To hold on to sanity too tight is insane

A lady with paradox chemical running thickly in her blood. Loves to laugh but can be very cynical. As cold as the winter breeze then will blow you with a roaring fire. A sinister of love yet a fool in romance. Complicated though easy to simplify. Basically, I'm just trying to revive myself here...and thank you for listening to my insane rambling.

Monday, January 31, 2005

a friend in need

Temaram lilin menerangi pantai di sekitar aku dan dia. Senja perlahan bersembunyi ditelan samudera. Alunan biola menyusup menggetarkan raga kedua jiwa. Pandangan mata kita beradu. Nyala lilin menari menerangi wajah dan seulas senyumnya yang tak pernah lepas saat menatap diriku.

Tangannya bergerak menggenggam tanganku, "Kamu cantik banget."
Aku cuma bisa tersipu malu dan berkata, "Terima kasih. Kamu juga lain dari biasanya."

"Lain gimana? Aneh maksudnya? Pakai tuksedo kayak gini, yah?" ujarnya sambil tertawa.

"Ha-ha-ha...iya, siy. Sok rapi gitu. Tapi saya jadi bangga banget jalan sama kamu."

"Selama ini enggak bangga?"

"Bangga banget. Soalnya muka kamu mirip buronan, sih.
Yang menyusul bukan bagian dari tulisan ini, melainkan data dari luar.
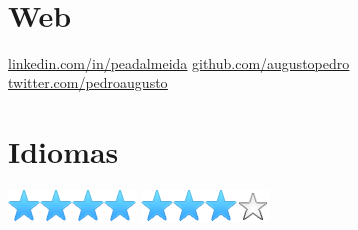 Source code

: \documentclass[a4paper]{cv-style}
\begin{document}

\begin{aside}
~
%
\section{Web}
{\small\faLinkedin\space}\underline{\href{https://linkedin.com/in/peadalmeida}{linkedin.com/in/peadalmeida}}
{\small\faGithub\space}\underline{\href{https://github.com/augustopedro}{github.com/augustopedro}}
{\small\faTwitter\space}\underline{\href{https://twitter.com/pedroaugusto}{twitter.com/pedroaugusto}}
~
\section{Idiomas}
%
{\includegraphics[scale=0.30]{img/star.png}\includegraphics[scale=0.30]{img/star.png}\includegraphics[scale=0.30]{img/star.png}\includegraphics[scale=0.30]{img/star.png}}
%
{\includegraphics[scale=0.30]{img/star.png}\includegraphics[scale=0.30]{img/star.png}\includegraphics[scale=0.30]{img/star.png}\includegraphics[scale=0.30]{img/star_empty.png}}
~

\end{aside}
\end{document}
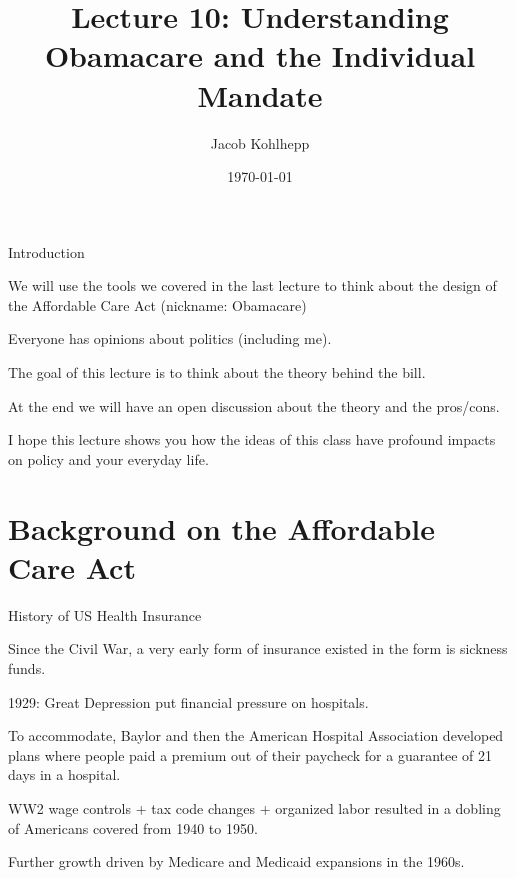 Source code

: \documentclass[aspectratio=169]{beamer}
\title[Obamacare]{Lecture 10: Understanding Obamacare and the Individual Mandate} %
\author{Jacob Kohlhepp} %
\institute[UCLA] %
{
Econ 101 \\ %
\medskip
}
\date{\today} %
\newenvironment{wideitemize}{\itemize\addtolength{\itemsep}{10pt}}{\enditemize}
\begin{document}
\begin{frame}
\titlepage %
\end{frame}

\begin{frame}{Introduction}
\begin{wideitemize}
    \item We will use the tools we covered in the last lecture to think about the design of the Affordable Care Act (nickname: Obamacare)
    \item Everyone has opinions about politics (including me).
    \item The goal of this lecture is to think about the theory behind the bill.
    \item At the end we will have an open discussion about the theory and the pros/cons.
    \item I hope this lecture shows you how the ideas of this class have profound impacts on policy and your everyday life.
\end{wideitemize}
\end{frame}
\section{Background on the Affordable Care Act}
\begin{frame}{History of US Health Insurance}
    \begin{wideitemize}
        \item Since the Civil War, a very early form of insurance existed in the form is sickness funds.
        \item 1929: Great Depression put financial pressure on hospitals. 
        \item To accommodate, Baylor and then the American Hospital Association developed plans where people paid a premium out of their paycheck for a guarantee of 21 days in a hospital.
        \item WW2 wage controls + tax code changes + organized labor resulted in a dobling of Americans covered from 1940 to 1950.
        \item Further growth driven by Medicare and Medicaid expansions in the 1960s.
    \end{wideitemize}
\end{frame}
\end{document}
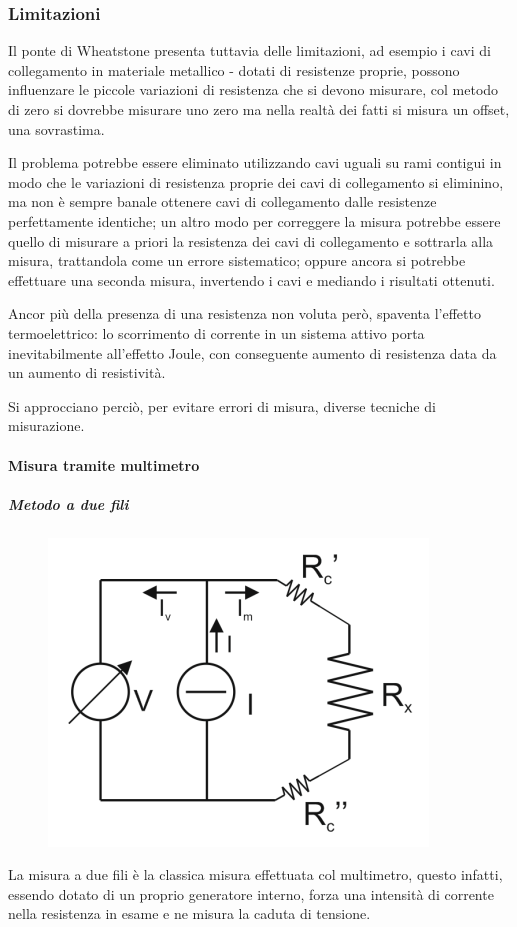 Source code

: \documentclass[a4paper, 15pt]{article}
\begin{document}
\subsubsection{Limitazioni}	
\begin{adjustwidth}{2in}{}
		Il ponte di Wheatstone presenta tuttavia delle limitazioni, ad esempio i cavi di collegamento in materiale metallico - dotati di resistenze proprie, possono influenzare  le piccole variazioni di resistenza che si devono misurare, col metodo di zero si dovrebbe misurare uno zero ma nella realtà dei fatti si misura un offset, una sovrastima. 
		
		Il problema potrebbe essere eliminato utilizzando cavi uguali su rami contigui in modo  che le variazioni di resistenza proprie dei cavi di collegamento si eliminino, ma non è sempre banale ottenere cavi di collegamento dalle resistenze perfettamente identiche; un altro modo per correggere la misura potrebbe essere quello di misurare a priori la resistenza dei cavi di collegamento e sottrarla alla misura, trattandola come un errore sistematico; oppure ancora si potrebbe effettuare una seconda misura,  invertendo i cavi e mediando i risultati ottenuti. \newline 
		
		Ancor più della presenza di una resistenza non voluta però, spaventa l'effetto termoelettrico: lo scorrimento di corrente in un sistema attivo porta inevitabilmente all'effetto Joule, con conseguente aumento di resistenza data da un aumento di resistività. 
		
		Si approcciano perciò, per evitare errori di misura, diverse tecniche di misurazione. 
\newpage 		
\paragraph{Misura tramite multimetro}
\subparagraph{Metodo a due fili} \mbox{} 
		\begin{figure}[H]
			\centering
			\includegraphics[width=0.3\linewidth]{fig/screenshot020}
			\label{fig:screenshot020}
		\end{figure}
		La misura a due fili è la classica misura effettuata col multimetro, questo infatti, essendo dotato di un proprio generatore interno, forza una intensità di corrente nella resistenza in esame e ne misura la caduta di tensione.
		

\end{adjustwidth}
\end{document}
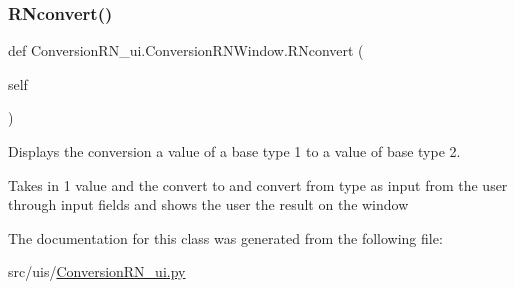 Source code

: \subsubsection{\texorpdfstring{R\+Nconvert()}{RNconvert()}}
{\footnotesize\ttfamily def Conversion\+R\+N\+\_\+ui.\+Conversion\+R\+N\+Window.\+R\+Nconvert (\begin{DoxyParamCaption}\item[{}]{self }\end{DoxyParamCaption})}



Displays the conversion a value of a base type 1 to a value of base type 2. 

Takes in 1 value and the convert to and convert from type as input from the user through input fields and shows the user the result on the window 

The documentation for this class was generated from the following file\+:\begin{DoxyCompactItemize}
\item 
src/uis/\hyperlink{_conversion_r_n__ui_8py}{Conversion\+R\+N\+\_\+ui.\+py}\end{DoxyCompactItemize}
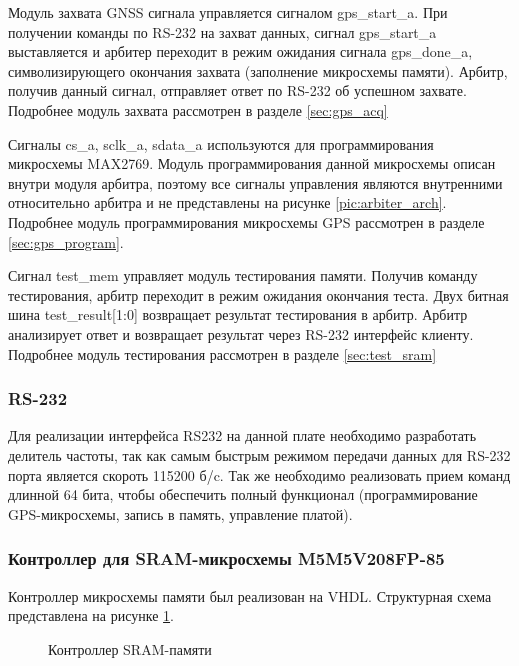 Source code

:Модуль захвата GNSS сигнала управляется сигналом gps\_start\_a.
При получении команды по RS-232 на захват данных, сигнал gps\_start\_a выставляется
и арбитер переходит в режим ожидания сигнала gps\_done\_a, символизирующего окончания захвата (заполнение микросхемы памяти).
Арбитр, получив данный сигнал, отправляет ответ по RS-232 об успешном захвате. Подробнее модуль захвата рассмотрен в разделе
\ref{sec:gps_acq}

Сигналы cs\_a, sclk\_a, sdata\_a используются для программирования микросхемы MAX2769. Модуль программирования данной микросхемы
описан внутри модуля арбитра, поэтому все сигналы управления являются внутренними относительно арбитра и не представлены на рисунке
\ref{pic:arbiter_arch}. Подробнее модуль программирования микросхемы GPS рассмотрен в разделе \ref{sec:gps_program}.

Сигнал test\_mem управляет модуль тестирования памяти. Получив команду тестирования, арбитр переходит в режим ожидания окончания теста.
Двух битная шина test\_result[1:0] возвращает результат тестирования в арбитр. Арбитр анализирует ответ и возвращает результат 
через RS-232 интерфейс клиенту. Подробнее модуль тестирования рассмотрен в разделе \ref{sec:test_sram}

\subsubsection{RS-232}
\label{razdel3_rs232}
Для реализации интерфейса RS232 на данной плате необходимо разработать делитель частоты, так как самым быстрым режимом передачи данных
для RS-232 порта является скороть 115200 б/c. Так же необходимо реализовать прием команд длинной 64 бита, чтобы обеспечить
полный функционал (программирование GPS-микросхемы, запись в память, управление платой).

\subsubsection{Контроллер для SRAM-микросхемы M5M5V208FP-85}
\label{sec:sram_controller}
Контроллер микросхемы памяти был реализован на VHDL. Структурная схема представлена на рисунке \ref{pic:sram_arch}.

\begin{figure}[H]
\begin{center}
\end{center}
\caption{Контроллер SRAM-памяти}
\label{pic:sram_arch}
\end{figure}

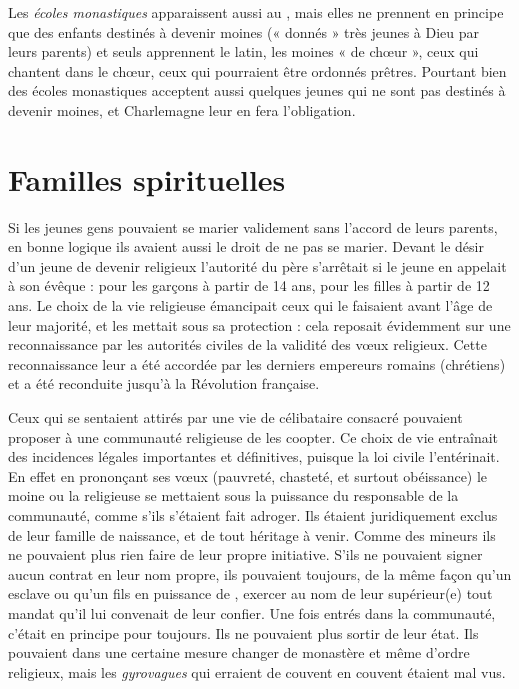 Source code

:  Les \emph{écoles monastiques} apparaissent aussi au , mais elles ne prennent en principe que des enfants destinés à devenir moines (« donnés » très jeunes à Dieu par leurs parents) et seuls apprennent le latin, les moines « de chœur », ceux qui chantent dans le chœur, ceux qui pourraient être ordonnés prêtres. Pourtant bien des écoles monastiques acceptent aussi quelques jeunes qui ne sont pas destinés à devenir moines, et Charlemagne leur en fera l'obligation.
 
 


\section{Familles spirituelles}


 Si les jeunes gens pouvaient se marier validement sans l'accord de leurs parents, en bonne logique ils avaient aussi le droit de ne pas se marier. Devant le désir d'un jeune de devenir religieux l'autorité du père s'arrêtait si le jeune en appelait à son évêque : pour les garçons à partir de 14 ans, pour les filles à partir de 12 ans. Le choix de la vie religieuse émancipait ceux qui le faisaient avant l'âge de leur majorité, et les mettait sous sa protection : cela reposait évidemment sur une reconnaissance par les autorités civiles de la validité des vœux religieux. Cette reconnaissance leur a été accordée par les derniers empereurs romains (chrétiens) et a été reconduite jusqu'à la Révolution française.

 Ceux qui se sentaient attirés par une vie de célibataire consacré pouvaient proposer à une communauté religieuse de les coopter. Ce choix de vie entraînait des incidences légales importantes et définitives, puisque la loi civile l'entérinait. En effet en prononçant ses vœux (pauvreté, chasteté, et surtout obéissance) le moine ou la religieuse se mettaient sous la puissance du responsable de la communauté, comme s'ils s'étaient fait adroger. Ils étaient juridiquement exclus de leur famille de naissance, et de tout héritage à venir. Comme des mineurs ils ne pouvaient plus rien faire de leur propre initiative. S'ils ne pouvaient signer aucun contrat en leur nom propre, ils pouvaient toujours, de la même façon qu'un esclave ou qu'un fils en puissance de , exercer au nom de leur supérieur(e) tout mandat qu'il lui convenait de leur confier. Une fois entrés dans la communauté, c'était en principe pour toujours. Ils ne pouvaient plus sortir de leur état. Ils pouvaient dans une certaine mesure changer de monastère et même d'ordre religieux, mais les \emph{gyrovagues} qui erraient de couvent en couvent étaient mal vus. 


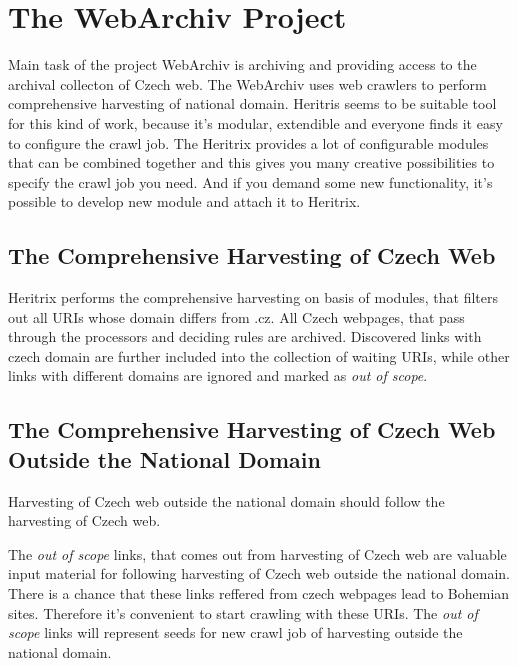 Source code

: \documentclass[11pt,a4paper]{article}
\begin{document}

\section{The WebArchiv Project}

Main task of the project WebArchiv is archiving and providing access to the archival collecton of Czech web. The WebArchiv uses web crawlers to perform comprehensive harvesting of national domain. Heritris seems to be suitable tool for this kind of work, because it's modular, extendible and everyone finds it easy to configure the crawl job. The Heritrix provides a lot of configurable modules that can be combined together and this gives you many creative possibilities to specify the crawl job you need. And if you demand some new functionality, it's possible to develop new module and attach it to Heritrix.

\subsection*{The Comprehensive Harvesting of Czech Web}
Heritrix performs the comprehensive harvesting on basis of modules, that filters out all URIs whose domain differs from .cz. All Czech webpages, that pass through the processors and deciding rules are archived. Discovered links with czech domain are further included into the collection of waiting URIs, while other links with different domains are ignored and marked as \emph{out of scope}.

\subsection*{The Comprehensive Harvesting of Czech Web Outside the National Domain}
Harvesting of Czech web outside the national domain should follow the harvesting of Czech web. 

The \emph{out of scope} links, that comes out from harvesting of Czech web are valuable input material for following harvesting of Czech web outside the national domain. There is a chance that these links reffered from czech webpages lead to Bohemian sites. Therefore it's convenient to start crawling with these URIs. The \emph{out of scope} links will represent seeds for new crawl job of harvesting outside the national domain.

\end{document}
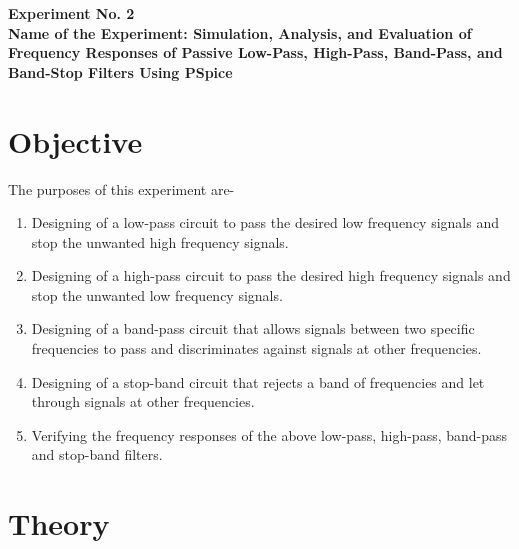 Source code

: \documentclass[12pt,a4paper]{article}
\newcommand{\expnumber}{2}
\begin{document}
	
	
	
	
	
	\begin{center}
		{\large\bfseries Experiment No. \expnumber}\\[4pt]
		{\large\bfseries Name of the Experiment: Simulation, Analysis, and
			Evaluation of Frequency Responses of Passive Low-Pass, High-Pass,
			Band-Pass, and Band-Stop Filters Using PSpice}
	\end{center}
	\vspace{6pt}
	
	\section{Objective}
	The purposes of this experiment are-
	\begin{enumerate}[label=\arabic*.]
		\item Designing of a low-pass circuit to pass the desired low frequency signals and stop the unwanted high frequency signals.
		\item Designing of a high-pass circuit to pass the desired high frequency signals and stop the unwanted low frequency signals.
		\item Designing of a band-pass circuit that allows signals between two specific frequencies to pass and discriminates against signals at other frequencies.
		\item Designing of a stop-band circuit that rejects a band of frequencies and let through signals at other frequencies.
		\item Verifying the frequency responses of the above low-pass, high-pass, band-pass and stop-band filters.
	\end{enumerate}
	\section{Theory}
	
\end{document}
He-he-he..."

"Eh, becanda mulu!" ia mencubit tanganku sambil tertawa.

"Saya mau ngomong serius, nih," dia melanjutkan obrolannya dan tiba-tiba senyumnya menghilang lalu berganti dengan tusukan matanya.

"Apa?"

"Hmm...sebenarnya saya bingung juga gimana caranya ngomong ini.. Tapi saya coba beraniin diri, deh."

"Apa, sih?" saya mulai panik. Oh No! Dia mau putus!
Eh, tapi, kok, dia ngeluarin kotak kecil dari sakunya... Apa, nih? Lho, lho... Kok dia pakai berlutut segala? Oh My God...

"Kamu mau enggak menghabiskan waktu bersama saya sampai tua bahkan ketika kita sudah dijemput ajal?" dia berkata sambil membuka kotak kecil itu.

Saya melihat sebuah cincin emas putih paling indah yang pernah saya lihat.
Dia tersenyum pada saya. Ia berlutut dan memegang tangan saya... Mata saya mulai berkaca-kaca... Inilah momen yang sudah lama saya nantikan... Akhirnya... di usia yang sudah pas hmm...agak lewat sedikit, sih, ada orang yang melamar saya!
Saya sudah menyiapkan jawaban ketika...

Byur! Hah? Kok basah? Wah gawat! Tsunami, yah? Ancur!
Jedut...Auwww...apaan, nih? Tuh, kan,...beneran tsunami, nih!! Kabuuur!

Saya bersiap berlari dan membuka mata lebar-lebar...

Hah? Kening saya benjol, di depan saya, nyokap memegang ember yang seluruh isinya sudah tumpah-ruah ke kasur dan kepala saya!

Shit...its just a dream!

Kayak gitu rasanya ketika ada seorang teman yang tiba-tiba datang membawa nasihat justru di saat kita merasa, ."Gue enggak butuh nasihat! Gue lagi senang, kok! Gue, kan, melakukan hal-hal yang gue suka." Segala nasihat itu seolah seperti membangunkan kita dari buaian mimpi indah.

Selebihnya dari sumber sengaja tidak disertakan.